Associate Justice of the Supreme Court of Japan
- Incumbent
- Assumed office October 2, 2019
- Appointed by: Emperor Naruhito

Personal details
- Born: December 23, 1957 (age 68) Japan
- Alma mater: Waseda University Harvard Law School

= Kazumi Okamura =

Japanese jurist

Kazumi Okamura (born December 23, 1957) is a Japanese jurist who has served as an associate justice of the Supreme Court of Japan since 2019.

== Education and career ==
Okamura was born in Tokyo.
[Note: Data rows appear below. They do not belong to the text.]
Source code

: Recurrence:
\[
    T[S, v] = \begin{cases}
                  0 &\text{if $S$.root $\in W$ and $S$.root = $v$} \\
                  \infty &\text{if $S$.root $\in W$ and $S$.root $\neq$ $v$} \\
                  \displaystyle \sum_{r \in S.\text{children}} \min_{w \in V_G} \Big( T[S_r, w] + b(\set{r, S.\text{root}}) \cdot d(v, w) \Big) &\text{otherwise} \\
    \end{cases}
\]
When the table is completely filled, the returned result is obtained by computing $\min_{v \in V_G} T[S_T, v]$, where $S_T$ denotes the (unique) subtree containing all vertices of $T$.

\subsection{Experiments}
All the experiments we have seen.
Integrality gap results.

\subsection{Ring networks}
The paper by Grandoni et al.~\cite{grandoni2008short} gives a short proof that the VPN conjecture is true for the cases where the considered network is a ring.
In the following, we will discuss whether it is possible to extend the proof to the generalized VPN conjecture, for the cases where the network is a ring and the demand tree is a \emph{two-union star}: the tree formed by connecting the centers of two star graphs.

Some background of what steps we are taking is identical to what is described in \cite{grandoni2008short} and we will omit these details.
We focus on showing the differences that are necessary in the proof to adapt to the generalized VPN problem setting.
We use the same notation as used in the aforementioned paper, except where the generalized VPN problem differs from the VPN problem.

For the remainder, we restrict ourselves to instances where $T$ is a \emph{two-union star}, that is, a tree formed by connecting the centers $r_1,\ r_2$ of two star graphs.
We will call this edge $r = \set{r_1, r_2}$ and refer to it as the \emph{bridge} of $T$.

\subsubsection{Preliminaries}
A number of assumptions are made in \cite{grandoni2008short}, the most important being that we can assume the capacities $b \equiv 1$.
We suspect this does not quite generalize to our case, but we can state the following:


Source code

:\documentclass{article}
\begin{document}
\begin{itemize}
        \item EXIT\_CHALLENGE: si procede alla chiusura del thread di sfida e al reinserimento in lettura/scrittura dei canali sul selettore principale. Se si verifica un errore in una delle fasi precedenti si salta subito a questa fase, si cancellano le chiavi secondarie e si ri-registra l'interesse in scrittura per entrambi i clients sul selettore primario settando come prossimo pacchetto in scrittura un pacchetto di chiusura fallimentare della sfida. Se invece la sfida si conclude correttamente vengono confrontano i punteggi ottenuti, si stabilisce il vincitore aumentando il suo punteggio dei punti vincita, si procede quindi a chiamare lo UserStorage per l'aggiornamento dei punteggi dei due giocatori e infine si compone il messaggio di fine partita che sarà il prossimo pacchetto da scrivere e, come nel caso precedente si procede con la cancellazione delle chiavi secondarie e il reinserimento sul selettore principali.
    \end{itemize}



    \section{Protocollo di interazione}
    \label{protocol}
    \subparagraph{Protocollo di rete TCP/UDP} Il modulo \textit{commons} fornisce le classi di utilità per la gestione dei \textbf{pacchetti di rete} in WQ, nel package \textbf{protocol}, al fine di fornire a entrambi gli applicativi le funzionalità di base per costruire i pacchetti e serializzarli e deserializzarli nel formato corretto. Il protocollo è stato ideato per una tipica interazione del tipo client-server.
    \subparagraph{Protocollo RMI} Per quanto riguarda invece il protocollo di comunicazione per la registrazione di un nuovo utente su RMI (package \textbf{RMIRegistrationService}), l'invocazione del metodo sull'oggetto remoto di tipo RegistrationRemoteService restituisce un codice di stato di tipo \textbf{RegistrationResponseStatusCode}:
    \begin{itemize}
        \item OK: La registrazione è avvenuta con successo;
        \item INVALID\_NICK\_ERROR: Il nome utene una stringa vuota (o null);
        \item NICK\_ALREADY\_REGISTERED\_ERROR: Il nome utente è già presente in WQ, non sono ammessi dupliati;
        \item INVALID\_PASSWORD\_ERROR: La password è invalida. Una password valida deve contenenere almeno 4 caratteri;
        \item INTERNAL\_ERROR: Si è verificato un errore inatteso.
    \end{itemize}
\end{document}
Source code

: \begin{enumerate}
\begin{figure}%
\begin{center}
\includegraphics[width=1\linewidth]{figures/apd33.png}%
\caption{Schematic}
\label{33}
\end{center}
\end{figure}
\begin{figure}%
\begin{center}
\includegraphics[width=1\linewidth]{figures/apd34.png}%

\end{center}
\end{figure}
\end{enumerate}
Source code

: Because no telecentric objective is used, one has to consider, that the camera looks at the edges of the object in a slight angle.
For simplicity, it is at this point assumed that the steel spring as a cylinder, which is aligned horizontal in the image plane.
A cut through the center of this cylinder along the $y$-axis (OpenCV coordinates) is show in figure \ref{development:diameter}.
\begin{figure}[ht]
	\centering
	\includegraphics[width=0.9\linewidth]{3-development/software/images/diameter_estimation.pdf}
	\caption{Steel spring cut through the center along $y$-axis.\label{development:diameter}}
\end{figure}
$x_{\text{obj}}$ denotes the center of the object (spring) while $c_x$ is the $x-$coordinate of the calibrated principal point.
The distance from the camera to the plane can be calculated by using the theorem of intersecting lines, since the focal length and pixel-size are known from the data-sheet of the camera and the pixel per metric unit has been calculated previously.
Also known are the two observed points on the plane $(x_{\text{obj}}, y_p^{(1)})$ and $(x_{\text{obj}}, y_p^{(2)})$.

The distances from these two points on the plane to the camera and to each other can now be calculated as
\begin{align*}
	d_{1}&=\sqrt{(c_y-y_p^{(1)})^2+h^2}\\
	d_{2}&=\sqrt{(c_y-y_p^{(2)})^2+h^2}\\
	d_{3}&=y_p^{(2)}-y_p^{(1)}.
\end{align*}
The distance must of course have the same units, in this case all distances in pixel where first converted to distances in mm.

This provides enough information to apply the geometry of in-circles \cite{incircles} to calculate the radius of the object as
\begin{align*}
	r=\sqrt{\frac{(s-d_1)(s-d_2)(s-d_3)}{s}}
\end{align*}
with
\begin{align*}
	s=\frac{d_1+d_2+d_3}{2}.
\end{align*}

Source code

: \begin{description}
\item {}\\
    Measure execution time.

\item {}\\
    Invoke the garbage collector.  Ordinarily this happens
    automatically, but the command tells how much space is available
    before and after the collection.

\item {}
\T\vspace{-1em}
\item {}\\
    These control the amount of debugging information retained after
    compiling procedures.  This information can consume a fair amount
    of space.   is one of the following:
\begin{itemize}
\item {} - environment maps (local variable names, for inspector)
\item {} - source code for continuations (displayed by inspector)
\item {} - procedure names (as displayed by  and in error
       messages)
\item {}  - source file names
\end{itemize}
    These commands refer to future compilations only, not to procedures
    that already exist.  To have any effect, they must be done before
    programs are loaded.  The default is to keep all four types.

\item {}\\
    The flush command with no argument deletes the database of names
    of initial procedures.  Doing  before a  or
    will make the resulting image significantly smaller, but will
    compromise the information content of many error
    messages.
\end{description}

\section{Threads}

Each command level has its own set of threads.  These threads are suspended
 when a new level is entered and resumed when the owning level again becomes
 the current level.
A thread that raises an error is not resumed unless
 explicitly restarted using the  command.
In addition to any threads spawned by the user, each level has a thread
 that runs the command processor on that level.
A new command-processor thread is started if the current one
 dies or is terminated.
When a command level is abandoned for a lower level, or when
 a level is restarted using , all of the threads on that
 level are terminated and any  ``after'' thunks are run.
She attended Waseda University and graduated with a degree in law in 1980. She was appointed as a legal apprentice in 1981, and admitted to the bar in 1983, starting her career at the law firm of Nagashima Ohno.

She earned a LL.M (Master of Laws) in 1988 from Harvard Law School, and joined Morgan Stanley in 1990, serving as the head of its legal department in Japan from 1997 to 2000.

She served as a public prosecutor from 2000 to 2016, when she was appointed to head the Consumer Affairs Agency.

== Supreme Court ==
On October 2, 2019, Okamura was appointed to the Supreme Court of Japan. In Japan, justices are formally nominated by the Emperor (at that time, Naruhito) but in reality the Cabinet chooses the nominees and the Emperor's role is a formality.

Okamura's term is scheduled to end on December 22, 2027, one day before she reaches the mandatory retirement age of 70.